The Catholic University of America

July 30, 2007

Two CUA Architecture Majors Win Design Competition

Students Will Return to Italy to Set Up Exhibit

Seniors (from left) Chris Evans and Matt DeLuca with David Shove-Brown (center), director of foreign programs for architecture and planning.

Last February, Catholic University students Chris Evans and Matt DeLuca said "Arrivederci!" to Cefalù, Italy, but next month they'll head back there as winners of a design competition sponsored by the seaside resort city and the School of Architecture and Planning.

The architecture and planning school has awarded each of the seniors $2,500 to pay for their trip to Cefalù on Aug. 12. There they'll help to set up an exhibit that will include their designs for hotels as well as the designs of 22 other CUA students. The students spent five days in Cefalù last winter, studying the small city and assessing its lodging needs, as part of CUA's study-abroad program in Rome.

During the students' winter visit to Cefalù, the city of 14,000 on the northern Sicilian coast was sleepy, says David Shove-Brown, director of foreign programs for the architecture and planning school. The few small hotels and private homes that provide rooms for tourists seemed adequate, he adds. But in the summer, Cefalù's population balloons, mostly with Italians on holiday.

The CUA students brought "fresh eyes" to the city's needs and, working with Cefalù officials, developed architectural plans for mixed-use sites that include hotels, cafes, bars and shops. Their plans will be on display as part of the exhibit at Cefalù City Hall, starting Aug. 15.

Evans, of New Britain, Pa., says the time spent in Cefalù, talking to residents and experiencing the culture firsthand, was invaluable in helping him develop his design. Evans, 21, created a hotel design that includes a wavelike entrance reflecting the city's location on the Tyrrhenian Sea and straight walls covered with the kind of vegetation that grows on the 1,000-foot hill behind the city.

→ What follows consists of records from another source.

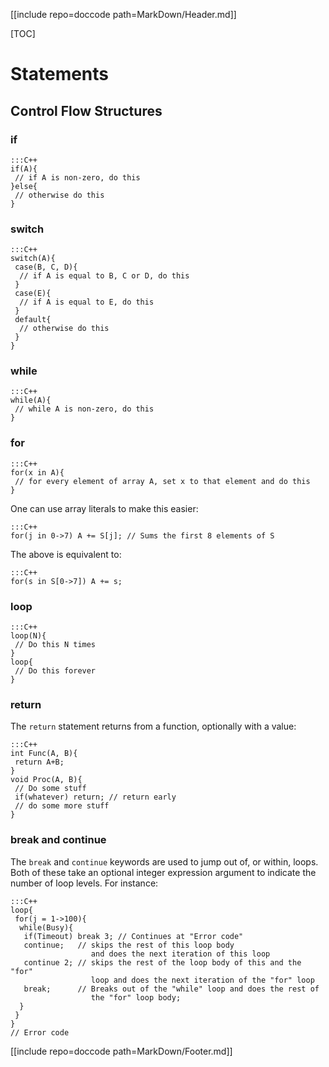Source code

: [[include repo=doccode path=MarkDown/Header.md]]

[TOC]

# Statements
## Control Flow Structures
### if

    :::C++
    if(A){
     // if A is non-zero, do this
    }else{
     // otherwise do this
    }

### switch

    :::C++
    switch(A){
     case(B, C, D){
      // if A is equal to B, C or D, do this
     }
     case(E){
      // if A is equal to E, do this
     }
     default{
      // otherwise do this
     }
    }

### while

    :::C++
    while(A){
     // while A is non-zero, do this
    }

### for

    :::C++
    for(x in A){
     // for every element of array A, set x to that element and do this
    }

One can use array literals to make this easier:

    :::C++
    for(j in 0->7) A += S[j]; // Sums the first 8 elements of S

The above is equivalent to:

    :::C++
    for(s in S[0->7]) A += s;

### loop

    :::C++
    loop(N){
     // Do this N times
    }
    loop{
     // Do this forever
    }

### return

The `return` statement returns from a function, optionally with a value:

    :::C++
    int Func(A, B){
     return A+B;
    }
    void Proc(A, B){
     // Do some stuff
     if(whatever) return; // return early
     // do some more stuff
    }

### break and continue

The `break` and `continue` keywords are used to jump out of, or within, loops.  Both of these take an optional integer expression argument to indicate the number of loop levels.  For instance:

    :::C++
    loop{
     for(j = 1->100){
      while(Busy){
       if(Timeout) break 3; // Continues at "Error code"
       continue;   // skips the rest of this loop body
                      and does the next iteration of this loop
       continue 2; // skips the rest of the loop body of this and the "for"
                      loop and does the next iteration of the "for" loop
       break;      // Breaks out of the "while" loop and does the rest of
                      the "for" loop body;
      }
     }
    }
    // Error code

[[include repo=doccode path=MarkDown/Footer.md]]


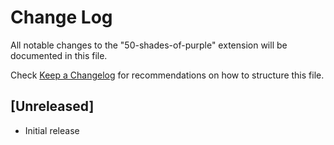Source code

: # Change Log

All notable changes to the "50-shades-of-purple" extension will be documented in this file.

Check [Keep a Changelog](http://keepachangelog.com/) for recommendations on how to structure this file.

## [Unreleased]

- Initial release
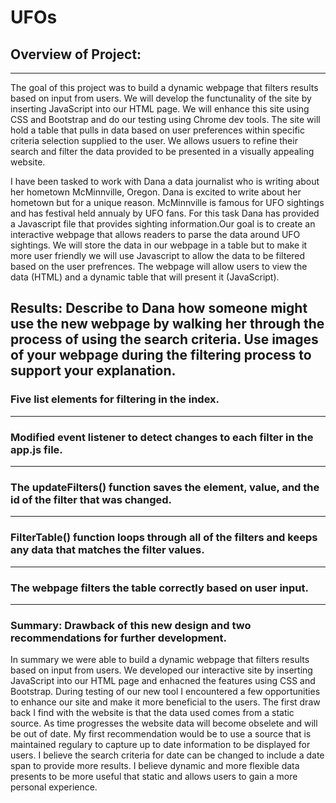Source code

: # UFOs

## Overview of Project:
__________________________________

The goal of this project was to build a dynamic webpage that filters results based on input from users. We will develop the functunality of the site by inserting JavaScript into our HTML page. We will enhance this site using CSS and Bootstrap and do our testing using Chrome dev tools. The site will hold a table that pulls in data based on user preferences within specific criteria selection supplied to the user. We allows usuers to refine their search and filter the data provided to be presented in a visually appealing website.

I have been tasked to work with Dana a data journalist who is writing about her hometown McMinnville, Oregon. Dana is excited to write about her hometown but for a unique reason. McMinnville is famous for UFO sightings and has festival held annualy by UFO fans. For this task Dana has provided a Javascript  file that provides sighting information.Our goal is to create an interactive webpage that allows readers to parse the data around UFO sightings. We will store the data in our webpage in a table but to make it more user friendly we will use Javascript to allow the data to be filtered based on the user prefrences. The webpage will allow users to view the data (HTML) and a dynamic table that will present it (JavaScript).



## Results: Describe to Dana how someone might use the new webpage by walking her through the process of using the search criteria. Use images of your webpage during the filtering process to support your explanation.



### Five list elements for filtering in the index.
______________________________________________________________




### Modified event listener to detect changes to each filter in the app.js file.
____________________________________________________________________




### The updateFilters() function saves the element, value, and the id of the filter that was changed.
__________________________________________________________________________



### FilterTable() function loops through all of the filters and keeps any data that matches the filter values.
__________________________________________________________________________________




### The webpage filters the table correctly based on user input.
__________________________________________________________________




### Summary: Drawback of this new design and two recommendations for further development.

In summary we were able to build a dynamic webpage that filters results based on input from users. We developed our interactive site by inserting JavaScript into our HTML page and enhacned the features using CSS and Bootstrap. During testing of our new tool I encountered a few opportunities to enhance our site and make it more beneficial to the users. The first draw back I find with  the website is that the data used comes from a static source. As time progresses the website data will become obselete and will be out of date. My first recommendation would be to use a source that is maintained regulary to capture up to date information to be displayed for users. I believe the search criteria for date can be changed to include a date span to provide more results. I believe dynamic and more flexible data presents to be more useful that static and allows users to gain a more personal experience.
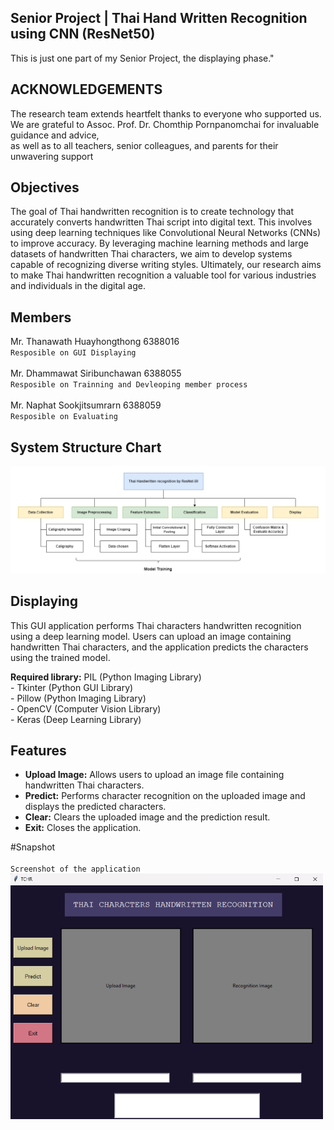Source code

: ## Senior Project | Thai Hand Written Recognition using CNN (ResNet50)
This is just one part of my Senior Project, the displaying phase."

## ACKNOWLEDGEMENTS
The research team extends heartfelt thanks to everyone who supported us. 
<br> We are grateful to Assoc. Prof. Dr. Chomthip Pornpanomchai for invaluable guidance and advice, 
<br> as well as to all teachers, senior colleagues, and parents for their unwavering support

## Objectives
The goal of Thai handwritten recognition is to create technology that accurately converts handwritten Thai script into digital text. This involves using deep learning techniques like Convolutional Neural Networks (CNNs) to improve accuracy. By leveraging machine learning methods and large datasets of handwritten Thai characters, we aim to develop systems capable of recognizing diverse writing styles. Ultimately, our research aims to make Thai handwritten recognition a valuable tool for various industries and individuals in the digital age.

## Members
Mr. Thanawath 		Huayhongthong		6388016 
<br> `Resposible on GUI Displaying`
<br><br>
Mr. Dhammawat		Siribunchawan		6388055
<br> `Resposible on Trainning and Devleoping member process`
<br><br>
Mr. Naphat			Sookjitsumrarn		6388059
<br> `Resposible on Evaluating`

## System Structure Chart
<img src="/Snapshot/System Structure Chart.png" alt="SystemArc">


## Displaying 
This GUI application performs Thai characters handwritten recognition using a deep learning model. 
Users can upload an image containing handwritten Thai characters, and the application predicts the characters using the trained model.

**Required library:** PIL (Python Imaging Library) 
<br>- Tkinter (Python GUI Library)
<br>- Pillow (Python Imaging Library)
<br>- OpenCV (Computer Vision Library)
<br>- Keras (Deep Learning Library)

## Features
- **Upload Image:** Allows users to upload an image file containing handwritten Thai characters.
- **Predict:** Performs character recognition on the uploaded image and displays the predicted characters.
- **Clear:** Clears the uploaded image and the prediction result.
- **Exit:** Closes the application.

#Snapshot
<br><br>`Screenshot of the application`<br>
<img src="\Snapshot\Screenshot1.png" alt="screenshot" width="500">


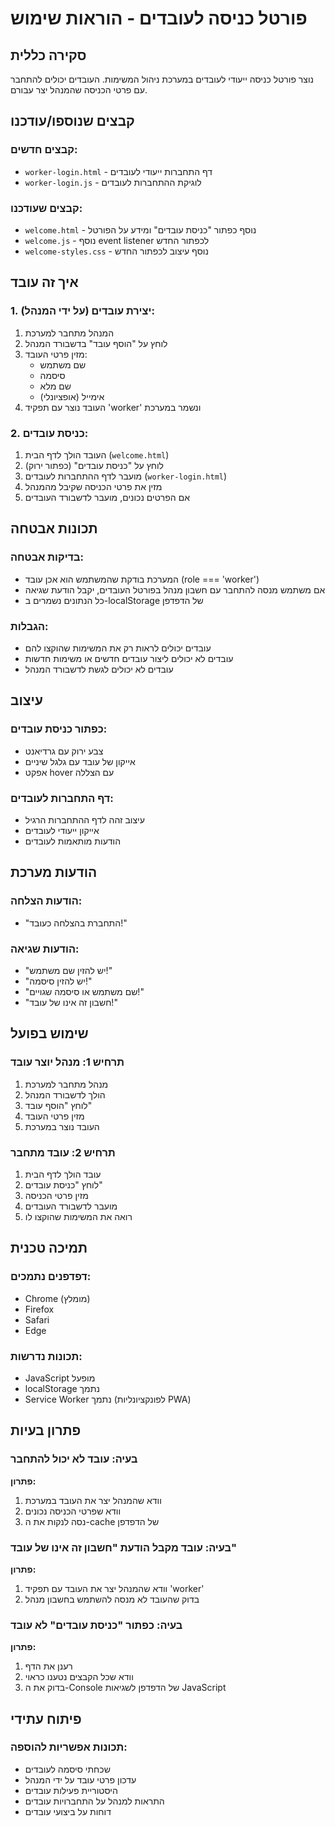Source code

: # פורטל כניסה לעובדים - הוראות שימוש

## סקירה כללית
נוצר פורטל כניסה ייעודי לעובדים במערכת ניהול המשימות. העובדים יכולים להתחבר עם פרטי הכניסה שהמנהל יצר עבורם.

## קבצים שנוספו/עודכנו

### קבצים חדשים:
- `worker-login.html` - דף התחברות ייעודי לעובדים
- `worker-login.js` - לוגיקת ההתחברות לעובדים

### קבצים שעודכנו:
- `welcome.html` - נוסף כפתור "כניסת עובדים" ומידע על הפורטל
- `welcome.js` - נוסף event listener לכפתור החדש
- `welcome-styles.css` - נוסף עיצוב לכפתור החדש

## איך זה עובד

### 1. יצירת עובדים (על ידי המנהל):
1. המנהל מתחבר למערכת
2. לוחץ על "הוסף עובד" בדשבורד המנהל
3. מזין פרטי העובד:
   - שם משתמש
   - סיסמה
   - שם מלא
   - אימייל (אופציונלי)
4. העובד נוצר עם תפקיד 'worker' ונשמר במערכת

### 2. כניסת עובדים:
1. העובד הולך לדף הבית (`welcome.html`)
2. לוחץ על "כניסת עובדים" (כפתור ירוק)
3. מועבר לדף ההתחברות לעובדים (`worker-login.html`)
4. מזין את פרטי הכניסה שקיבל מהמנהל
5. אם הפרטים נכונים, מועבר לדשבורד העובדים

## תכונות אבטחה

### בדיקות אבטחה:
- המערכת בודקת שהמשתמש הוא אכן עובד (role === 'worker')
- אם משתמש מנסה להתחבר עם חשבון מנהל בפורטל העובדים, יקבל הודעת שגיאה
- כל הנתונים נשמרים ב-localStorage של הדפדפן

### הגבלות:
- עובדים יכולים לראות רק את המשימות שהוקצו להם
- עובדים לא יכולים ליצור עובדים חדשים או משימות חדשות
- עובדים לא יכולים לגשת לדשבורד המנהל

## עיצוב

### כפתור כניסת עובדים:
- צבע ירוק עם גרדיאנט
- אייקון של עובד עם גלגל שיניים
- אפקט hover עם הצללה

### דף התחברות לעובדים:
- עיצוב זהה לדף ההתחברות הרגיל
- אייקון ייעודי לעובדים
- הודעות מותאמות לעובדים

## הודעות מערכת

### הודעות הצלחה:
- "התחברת בהצלחה כעובד!"

### הודעות שגיאה:
- "יש להזין שם משתמש!"
- "יש להזין סיסמה!"
- "שם משתמש או סיסמה שגויים!"
- "חשבון זה אינו של עובד!"

## שימוש בפועל

### תרחיש 1: מנהל יוצר עובד
1. מנהל מתחבר למערכת
2. הולך לדשבורד המנהל
3. לוחץ "הוסף עובד"
4. מזין פרטי העובד
5. העובד נוצר במערכת

### תרחיש 2: עובד מתחבר
1. עובד הולך לדף הבית
2. לוחץ "כניסת עובדים"
3. מזין פרטי הכניסה
4. מועבר לדשבורד העובדים
5. רואה את המשימות שהוקצו לו

## תמיכה טכנית

### דפדפנים נתמכים:
- Chrome (מומלץ)
- Firefox
- Safari
- Edge

### תכונות נדרשות:
- JavaScript מופעל
- localStorage נתמך
- Service Worker נתמך (לפונקציונליות PWA)

## פתרון בעיות

### בעיה: עובד לא יכול להתחבר
**פתרון:**
1. וודא שהמנהל יצר את העובד במערכת
2. וודא שפרטי הכניסה נכונים
3. נסה לנקות את ה-cache של הדפדפן

### בעיה: עובד מקבל הודעת "חשבון זה אינו של עובד"
**פתרון:**
1. וודא שהמנהל יצר את העובד עם תפקיד 'worker'
2. בדוק שהעובד לא מנסה להשתמש בחשבון מנהל

### בעיה: כפתור "כניסת עובדים" לא עובד
**פתרון:**
1. רענן את הדף
2. וודא שכל הקבצים נטענו כראוי
3. בדוק את ה-Console של הדפדפן לשגיאות JavaScript

## פיתוח עתידי

### תכונות אפשריות להוספה:
- שכחתי סיסמה לעובדים
- עדכון פרטי עובד על ידי המנהל
- היסטוריית פעילות עובדים
- התראות למנהל על התחברויות עובדים
- דוחות על ביצועי עובדים 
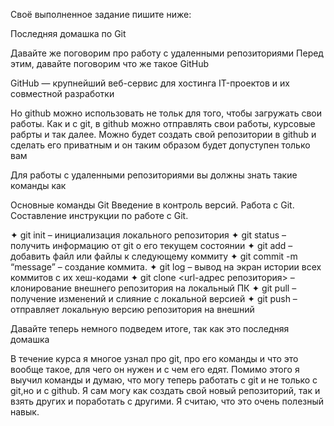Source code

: 
Своё выполненное задание пишите ниже:

Последняя домашка по Git

Давайте же поговорим про работу с удаленными репозиториями
Перед этим, давайте поговорим что же такое GitHub

GitHub — крупнейший веб-сервис для хостинга IT-проектов и их совместной разработки

Но github можно использовать не тольк для того, чтобы загружать свои работы. Как и с git, в github можно отправлять свои работы, курсовые рабрты и так далее. Можно будет создать свой репозитории в github и сделать его приватным и он таким образом будет допуступен только вам

Для работы с удаленными репозиториями вы должны знать такие команды как


Основные команды Git
Введение в контроль версий. Работа с Git. Составление инструкции по работе с Git.

✦ git init – инициализация локального репозитория
✦ git status – получить информацию от git о его текущем состоянии
✦ git add – добавить файл или файлы к следующему коммиту
✦ git commit -m “message” – создание коммита.
✦ git log – вывод на экран истории всех коммитов с их хеш-кодами
✦ git clone <url-адрес репозитория> – клонирование внешнего репозитория на
локальный ПК
✦ git pull – получение изменений и слияние с локальной версией
✦ git push – отправляет локальную версию репозитория на внешний


Давайте теперь немного подведем итоге, так как это последняя домашка

В течение курса я многое узнал про git, про его команды и что это вообще такое, для чего он нужен и с чем его едят.
Помимо этого я выучил команды и думаю, что могу теперь работать с git и не только с git,но и с github. Я сам могу как создать свой новый репозиторий, так и взять других и поработать с другими. Я считаю, что это очень полезный навык.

A native of Harrisburg, Pa., DeLuca created a design for a 5-to-6-story hotel that he described as "a continuous form" where one room flows into the next and the meeting point of floor and ceiling is beveled rather than set at a 90-degree angle. "It's going to be interesting to stand back at the exhibit and see people's responses to what we've created," he says.


The School of Architecture and Planning at The Catholic University of America is the largest architecture school in the Washington, D.C., metropolitan area. Students use the nation's capital as an architecture laboratory and design in an exciting studio environment on campus. The Bachelor of Science in Architecture preprofessional degree is awarded after four years of study, and the Master of Architecture professional degree is earned after two additional years. Foreign study experiences are offered as well as a joint degree program with the Department of Civil Engineering.